[[ MATERIAL SHOWN open ]]

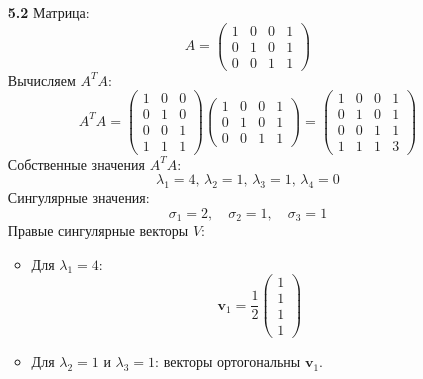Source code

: \documentclass[a4paper]{article}
\begin{document}
\begin{enumerate}
\begin{enumerate}
  \item[\textbf{5.2}]
  Матрица:  
  \[
  A = \begin{pmatrix}
  1 & 0 & 0 & 1 \\
  0 & 1 & 0 & 1 \\
  0 & 0 & 1 & 1
  \end{pmatrix}
  \]
  Вычисляем \( A^T A \):  
  \[
  A^T A = \begin{pmatrix}
  1 & 0 & 0 \\
  0 & 1 & 0 \\
  0 & 0 & 1 \\
  1 & 1 & 1
  \end{pmatrix} \begin{pmatrix}
  1 & 0 & 0 & 1 \\
  0 & 1 & 0 & 1 \\
  0 & 0 & 1 & 1
  \end{pmatrix} = \begin{pmatrix}
  1 & 0 & 0 & 1 \\
  0 & 1 & 0 & 1 \\
  0 & 0 & 1 & 1 \\
  1 & 1 & 1 & 3
  \end{pmatrix}
  \]
  Собственные значения \( A^T A \):  
  \[
  \lambda_1 = 4, \, \lambda_2 = 1, \, \lambda_3 = 1, \, \lambda_4 = 0
  \]  
  Сингулярные значения:  
  \[
  \sigma_1 = 2, \quad \sigma_2 = 1, \quad \sigma_3 = 1
  \]
  Правые сингулярные векторы \( V \):  
  \begin{itemize}
    \item 
    Для \( \lambda_1 = 4 \):  
    \[
    \mathbf{v}_1 = \frac{1}{2} \begin{pmatrix} 1 \\ 1 \\ 1 \\ 1 \end{pmatrix}
    \]  

    \item
    Для \( \lambda_2 = 1 \) и \( \lambda_3 = 1 \): векторы ортогональны 
    \( \mathbf{v}_1 \).
  \end{itemize}


\end{enumerate}
\end{enumerate}
\end{document}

[[ MATERIAL SHOWN closed ]]

YOUR TASK — The answer should hold every line of the listing, copied exactly, with no pictures.

SOLUTION —
Source code

: \documentclass[a4paper]{article}
\begin{document}
\begin{enumerate}
\begin{enumerate}
  \item[\textbf{5.2}]
  Матрица:  
  \[
  A = \begin{pmatrix}
  1 & 0 & 0 & 1 \\
  0 & 1 & 0 & 1 \\
  0 & 0 & 1 & 1
  \end{pmatrix}
  \]
  Вычисляем \( A^T A \):  
  \[
  A^T A = \begin{pmatrix}
  1 & 0 & 0 \\
  0 & 1 & 0 \\
  0 & 0 & 1 \\
  1 & 1 & 1
  \end{pmatrix} \begin{pmatrix}
  1 & 0 & 0 & 1 \\
  0 & 1 & 0 & 1 \\
  0 & 0 & 1 & 1
  \end{pmatrix} = \begin{pmatrix}
  1 & 0 & 0 & 1 \\
  0 & 1 & 0 & 1 \\
  0 & 0 & 1 & 1 \\
  1 & 1 & 1 & 3
  \end{pmatrix}
  \]
  Собственные значения \( A^T A \):  
  \[
  \lambda_1 = 4, \, \lambda_2 = 1, \, \lambda_3 = 1, \, \lambda_4 = 0
  \]  
  Сингулярные значения:  
  \[
  \sigma_1 = 2, \quad \sigma_2 = 1, \quad \sigma_3 = 1
  \]
  Правые сингулярные векторы \( V \):  
  \begin{itemize}
    \item 
    Для \( \lambda_1 = 4 \):  
    \[
    \mathbf{v}_1 = \frac{1}{2} \begin{pmatrix} 1 \\ 1 \\ 1 \\ 1 \end{pmatrix}
    \]  

    \item
    Для \( \lambda_2 = 1 \) и \( \lambda_3 = 1 \): векторы ортогональны 
    \( \mathbf{v}_1 \).
  \end{itemize}


\end{enumerate}
\end{enumerate}
\end{document}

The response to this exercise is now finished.